Generating text image samples to train an OCR software. Now supporting non-latin text! For a more thorough tutorial see the official documentation.

What do I need to make it work?

Install the pypi package

pip install trdg

Afterwards, you can use trdg from the CLI. I recommend using a virtualenv instead of installing with sudo.

If you want to add another language, you can clone the repository instead. Simply run pip install -r requirements.txt

Docker image

If you would rather not have to install anything to use TextRecognitionDataGenerator, you can pull the docker image.

docker pull belval/trdg:latest

docker run -v /output/path/:/app/out/ -t belval/trdg:latest trdg [args]

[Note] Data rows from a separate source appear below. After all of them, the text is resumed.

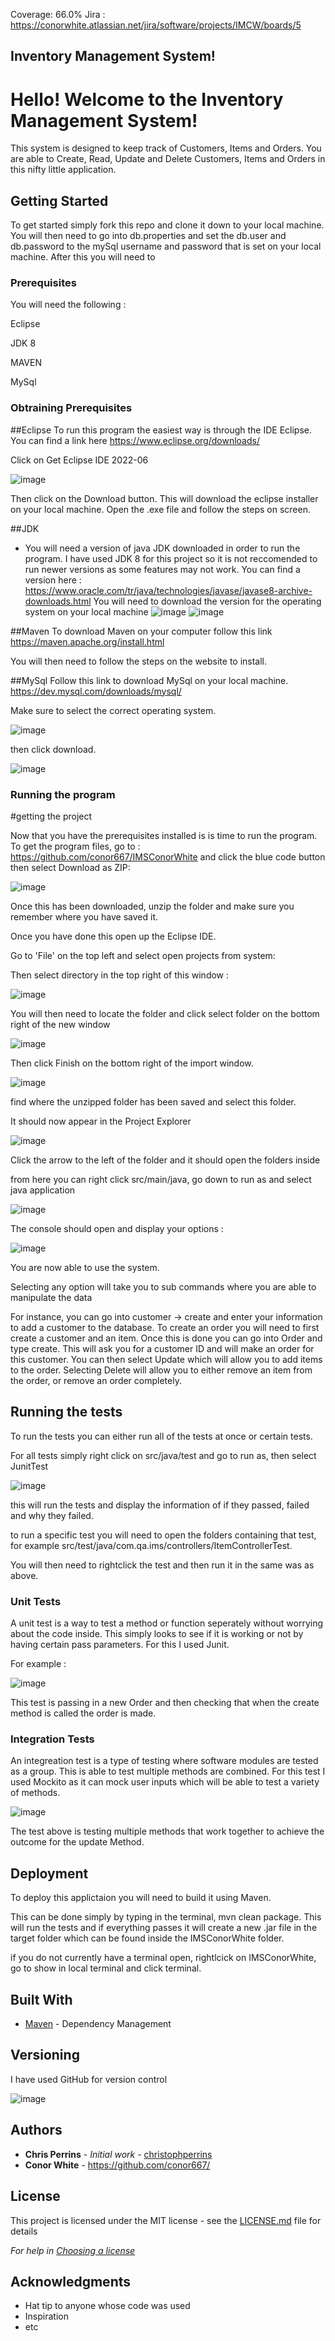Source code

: Coverage: 66.0%
Jira : https://conorwhite.atlassian.net/jira/software/projects/IMCW/boards/5

## Inventory Management System!

# Hello! Welcome to the Inventory Management System! 
This system is designed to keep track of Customers, Items and Orders. You are able to Create, Read, Update and Delete Customers, Items and Orders in this nifty little application. 

## Getting Started

To get started simply fork this repo and clone it down to your local machine. You will then need to go into db.properties and set the db.user and db.password to the mySql username and password that is set on your local machine. 
After this you will need to 

### Prerequisites

You will need the following : 

Eclipse

JDK 8 

MAVEN

MySql

### Obtraining Prerequisites

##Eclipse 
To run this program the easiest way is through the IDE Eclipse. You can find a link here https://www.eclipse.org/downloads/

Click on Get Eclipse IDE 2022-06 

![image](https://user-images.githubusercontent.com/49778033/181751334-c50fb8aa-8a7b-413c-a1e4-f636fcb6e85a.png)

Then click on the Download button. This will download the eclipse installer on your local machine. Open the .exe file and follow the steps on screen.

##JDK 
- You will need a version of java JDK downloaded in order to run the program. I have used JDK 8 for this project so it is not reccomended to run newer versions as some 
  features may not work. 
  You can find a version here : https://www.oracle.com/tr/java/technologies/javase/javase8-archive-downloads.html
  You will need to download the version for the operating system on your local machine
  ![image](https://user-images.githubusercontent.com/49778033/181752621-1c4fc053-0b11-4c22-95cf-a5212c9c8eab.png)
  ![image](https://user-images.githubusercontent.com/49778033/181752652-6f6793ec-5a16-4d4c-8c1a-b465253d8f53.png)
  
##Maven
To download Maven on your computer follow this link https://maven.apache.org/install.html 

You will then need to follow the steps on the website to install.

##MySql 
Follow this link to download MySql on your local machine. https://dev.mysql.com/downloads/mysql/

Make sure to select the correct operating system. 

![image](https://user-images.githubusercontent.com/49778033/181753004-61a36926-6d79-4e01-8161-a683024e1421.png)

then click download.

![image](https://user-images.githubusercontent.com/49778033/181753125-62b20387-46f1-4774-8d74-075b49d2cc32.png)

### Running the program

#getting the project

Now that you have the prerequisites installed is is time to run the program. 
To get the program files, go to : https://github.com/conor667/IMSConorWhite and click the blue code button then select Download as ZIP:

![image](https://user-images.githubusercontent.com/49778033/181753788-f77fc602-1867-4026-a7ea-29e4d33e88e9.png)

Once this has been downloaded, unzip the folder and make sure you remember where you have saved it. 


Once you have done this open up the Eclipse IDE.

Go to 'File' on the top left and select open projects from system: 

Then select directory in the top right of this window : 

![image](https://user-images.githubusercontent.com/49778033/181754241-c296608c-59d5-46ff-a25c-0df2d3a49d28.png)

You will then need to locate the folder and click select folder on the bottom right of the new window

![image](https://user-images.githubusercontent.com/49778033/181754296-f4f205bf-6eea-4e2f-9766-d221ed82d9ff.png)

Then click Finish on the bottom right of the import window. 


![image](https://user-images.githubusercontent.com/49778033/181754029-3c2ce0e5-454d-4e8f-8072-25fb040fa7a5.png)


find where the unzipped folder has been saved and select this folder.

It should now appear in the Project Explorer

![image](https://user-images.githubusercontent.com/49778033/181755291-c1cd14a5-1ec2-4252-bb0f-e60a0c50cd47.png)

Click the arrow to the left of the folder and it should open the folders inside

from here you can right click src/main/java, go down to run as and select java application

![image](https://user-images.githubusercontent.com/49778033/181755568-ef8665af-b558-4725-8731-d27d596e608d.png)

The console should open and display your options :

![image](https://user-images.githubusercontent.com/49778033/181756296-b5d9200c-81bc-4edd-a17b-5c27f1a5d75f.png)

You are now able to use the system. 

Selecting any option will take you to sub commands where you are able to manipulate the data

For instance, you can go into customer -> create and enter your information to add a customer to the database. 
To create an order you will need to first create a customer and an item. Once this is done you can go into Order and type create.
This will ask you for a customer ID and will make an order for this customer.
You can then select Update which will allow you to add items to the order.
Selecting Delete will allow you to either remove an item from the order, or remove an order completely.

## Running the tests

To run the tests you can either run all of the tests at once or certain tests. 

For all tests simply right click on src/java/test and go to run as, then select JunitTest

![image](https://user-images.githubusercontent.com/49778033/181757170-86f64ed7-aedb-4e39-b09d-2beab0b16357.png)

this will run the tests and display the information of if they passed, failed and why they failed.

to run a specific test you will need to open the folders containing that test, for example src/test/java/com.qa.ims/controllers/ItemControllerTest.

You will then need to rightclick the test and then run it in the same was as above. 

### Unit Tests 

A unit test is a way to test a method or function seperately without worrying about the code inside. This simply looks to see if it is working or not by having 
certain pass parameters.
For this I used Junit.

For example : 

![image](https://user-images.githubusercontent.com/49778033/181757617-d7ab696d-bf8e-4357-b708-78533ea706c2.png)

This test is passing in a new Order and then checking that when the create method is called the order is made. 

### Integration Tests 
An integreation test is a type of testing where software modules are tested as a group. This is able to test multiple methods are combined. 
For this test I used Mockito as it can mock user inputs which will be able to test a variety of methods.

![image](https://user-images.githubusercontent.com/49778033/181758138-9584b396-5de1-4ef9-aab9-6d77e0268d4f.png)

The test above is testing multiple methods that work together to achieve the outcome for the update Method. 


## Deployment

To deploy this applictaion you will need to build it using Maven. 

This can be done simply by typing in the terminal, mvn clean package. This will run the tests and if everything passes it will create a new .jar file in the 
target folder which can be found inside the IMSConorWhite folder. 

if you do not currently have a terminal open, rightlcick on IMSConorWhite, go to show in local terminal and click terminal. 

## Built With

* [Maven](https://maven.apache.org/) - Dependency Management

## Versioning

I have used GitHub for version control


![image](https://user-images.githubusercontent.com/49778033/181776347-e693111a-cb3f-4258-b7e8-554d1513496c.png)


## Authors

* **Chris Perrins** - *Initial work* - [christophperrins](https://github.com/christophperrins)
* **Conor White** - https://github.com/conor667/

## License

This project is licensed under the MIT license - see the [LICENSE.md](LICENSE.md) file for details 

*For help in [Choosing a license](https://choosealicense.com/)*

## Acknowledgments

* Hat tip to anyone whose code was used
* Inspiration
* etc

The path (/output/path/) must be absolute.

New

  • Add --stroke_width argument to set the width of the text stroke (Thank you @SunHaozhe)
  • Add --stroke_fill argument to set the color of the text contour if stroke > 0 (Thank you @SunHaozhe)
  • Add --word_split argument to split on word instead of per-character. This is useful for ligature-based languages
  • Add --dict argument to specify a custom dictionary (Thank you @luh0907)
  • Add --font_dir argument to specify the fonts to use
  • Add --output_mask to output character-level mask for each image
  • Add --character_spacing to control space between characters (in pixels)
  • Add python module
  • Add --font to use only one font for all the generated images (Thank you @JulienCoutault!)
  • Add --fit and --margins for finer layout control
  • Change the text orientation using the -or parameter
  • Specify text color range using -tc '#000000,#FFFFFF', please note that the quotes are necessary
  • Add support for Simplified and Traditional Chinese

How does it work?

Words will be randomly chosen from a dictionary of a specific language. Then an image of those words will be generated by using font, background, and modifications (skewing, blurring, etc.) as specified.

Basic (Python module)

The usage as a Python module is very similar to the CLI, but it is more flexible if you want to include it directly in your training pipeline, and will consume less space and memory. There are 4 generators that can be used.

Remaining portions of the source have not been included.